*Problem to solve:*
What lines of the data hold the string "within"? Pull each one out.

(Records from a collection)
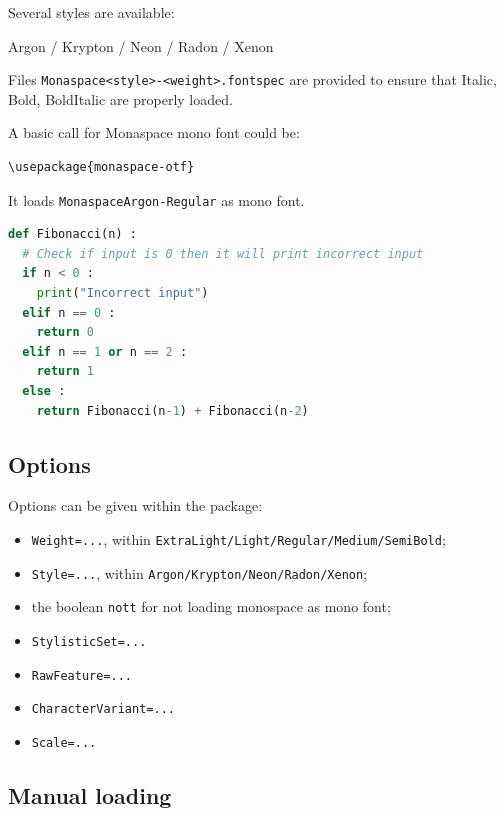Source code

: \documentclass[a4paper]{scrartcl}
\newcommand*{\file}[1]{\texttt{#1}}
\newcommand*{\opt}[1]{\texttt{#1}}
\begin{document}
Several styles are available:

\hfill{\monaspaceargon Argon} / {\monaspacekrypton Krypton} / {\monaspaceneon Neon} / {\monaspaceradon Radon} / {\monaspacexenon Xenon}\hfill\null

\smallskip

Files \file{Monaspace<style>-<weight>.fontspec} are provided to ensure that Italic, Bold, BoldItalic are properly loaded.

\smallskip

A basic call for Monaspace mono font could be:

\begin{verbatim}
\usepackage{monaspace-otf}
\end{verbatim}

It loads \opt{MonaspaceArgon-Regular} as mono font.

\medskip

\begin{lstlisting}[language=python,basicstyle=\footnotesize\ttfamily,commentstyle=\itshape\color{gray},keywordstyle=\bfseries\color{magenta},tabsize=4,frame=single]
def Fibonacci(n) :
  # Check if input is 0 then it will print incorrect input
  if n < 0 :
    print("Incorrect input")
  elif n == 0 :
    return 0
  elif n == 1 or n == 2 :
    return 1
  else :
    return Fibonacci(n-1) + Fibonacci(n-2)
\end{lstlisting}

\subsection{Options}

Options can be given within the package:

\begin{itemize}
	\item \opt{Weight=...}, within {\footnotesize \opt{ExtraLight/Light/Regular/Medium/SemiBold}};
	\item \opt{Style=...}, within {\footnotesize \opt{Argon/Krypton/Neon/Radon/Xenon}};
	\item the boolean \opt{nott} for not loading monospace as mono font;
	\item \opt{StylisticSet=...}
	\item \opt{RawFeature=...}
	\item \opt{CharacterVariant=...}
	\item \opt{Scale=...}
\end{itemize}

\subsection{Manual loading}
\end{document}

==

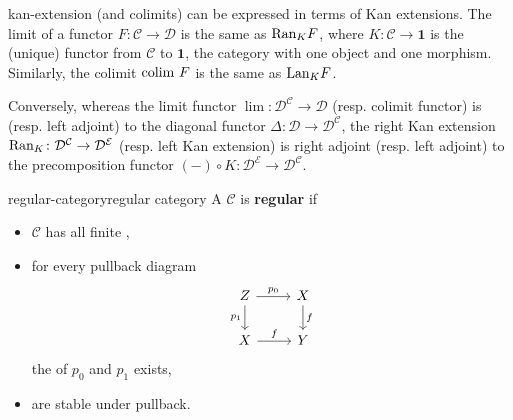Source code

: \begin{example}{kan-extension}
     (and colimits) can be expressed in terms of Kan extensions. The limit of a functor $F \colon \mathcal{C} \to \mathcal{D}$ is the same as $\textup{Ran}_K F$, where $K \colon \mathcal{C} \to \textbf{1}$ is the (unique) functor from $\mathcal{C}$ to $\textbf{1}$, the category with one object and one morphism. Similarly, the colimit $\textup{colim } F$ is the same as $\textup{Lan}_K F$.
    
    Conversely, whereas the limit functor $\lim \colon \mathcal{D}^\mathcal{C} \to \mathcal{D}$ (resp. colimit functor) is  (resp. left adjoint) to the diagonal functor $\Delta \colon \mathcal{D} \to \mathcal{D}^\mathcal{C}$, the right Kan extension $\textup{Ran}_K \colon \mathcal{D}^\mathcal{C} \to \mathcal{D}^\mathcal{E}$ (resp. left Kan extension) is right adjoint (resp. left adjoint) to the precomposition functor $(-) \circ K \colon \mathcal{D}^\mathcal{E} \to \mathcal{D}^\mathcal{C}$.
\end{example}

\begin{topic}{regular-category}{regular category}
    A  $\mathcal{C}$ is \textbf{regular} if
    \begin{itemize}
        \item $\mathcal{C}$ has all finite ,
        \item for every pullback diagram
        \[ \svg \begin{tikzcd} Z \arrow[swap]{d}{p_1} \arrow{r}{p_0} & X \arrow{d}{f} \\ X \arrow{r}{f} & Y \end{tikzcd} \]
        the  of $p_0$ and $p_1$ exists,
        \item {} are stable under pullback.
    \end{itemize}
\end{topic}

...

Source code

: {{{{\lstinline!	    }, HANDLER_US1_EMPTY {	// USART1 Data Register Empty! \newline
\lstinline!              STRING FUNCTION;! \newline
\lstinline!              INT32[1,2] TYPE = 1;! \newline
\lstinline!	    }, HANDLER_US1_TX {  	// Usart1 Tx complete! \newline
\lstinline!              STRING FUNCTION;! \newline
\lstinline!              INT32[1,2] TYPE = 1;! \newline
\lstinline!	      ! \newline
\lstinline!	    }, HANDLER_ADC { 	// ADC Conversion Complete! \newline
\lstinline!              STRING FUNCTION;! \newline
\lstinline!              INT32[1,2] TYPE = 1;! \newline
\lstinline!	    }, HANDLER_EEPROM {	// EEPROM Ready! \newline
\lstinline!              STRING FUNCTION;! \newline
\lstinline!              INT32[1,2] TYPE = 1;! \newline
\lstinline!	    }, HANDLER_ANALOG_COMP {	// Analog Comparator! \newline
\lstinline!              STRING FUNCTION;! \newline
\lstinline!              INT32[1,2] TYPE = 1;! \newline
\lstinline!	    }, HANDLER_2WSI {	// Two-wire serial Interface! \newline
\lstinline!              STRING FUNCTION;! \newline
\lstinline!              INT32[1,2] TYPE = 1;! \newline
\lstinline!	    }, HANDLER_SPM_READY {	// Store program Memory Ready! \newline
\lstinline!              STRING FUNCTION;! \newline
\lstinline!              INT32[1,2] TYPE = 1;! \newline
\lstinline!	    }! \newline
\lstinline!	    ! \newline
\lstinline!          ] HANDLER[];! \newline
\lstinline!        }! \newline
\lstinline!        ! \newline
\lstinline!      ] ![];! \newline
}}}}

*Response for this exercise:*
Options can be given within the package:
	\item \opt{Weight=...}, within {\footnotesize \opt{ExtraLight/Light/Regular/Medium/SemiBold}};
	\item \opt{Style=...}, within {\footnotesize \opt{Argon/Krypton/Neon/Radon/Xenon}};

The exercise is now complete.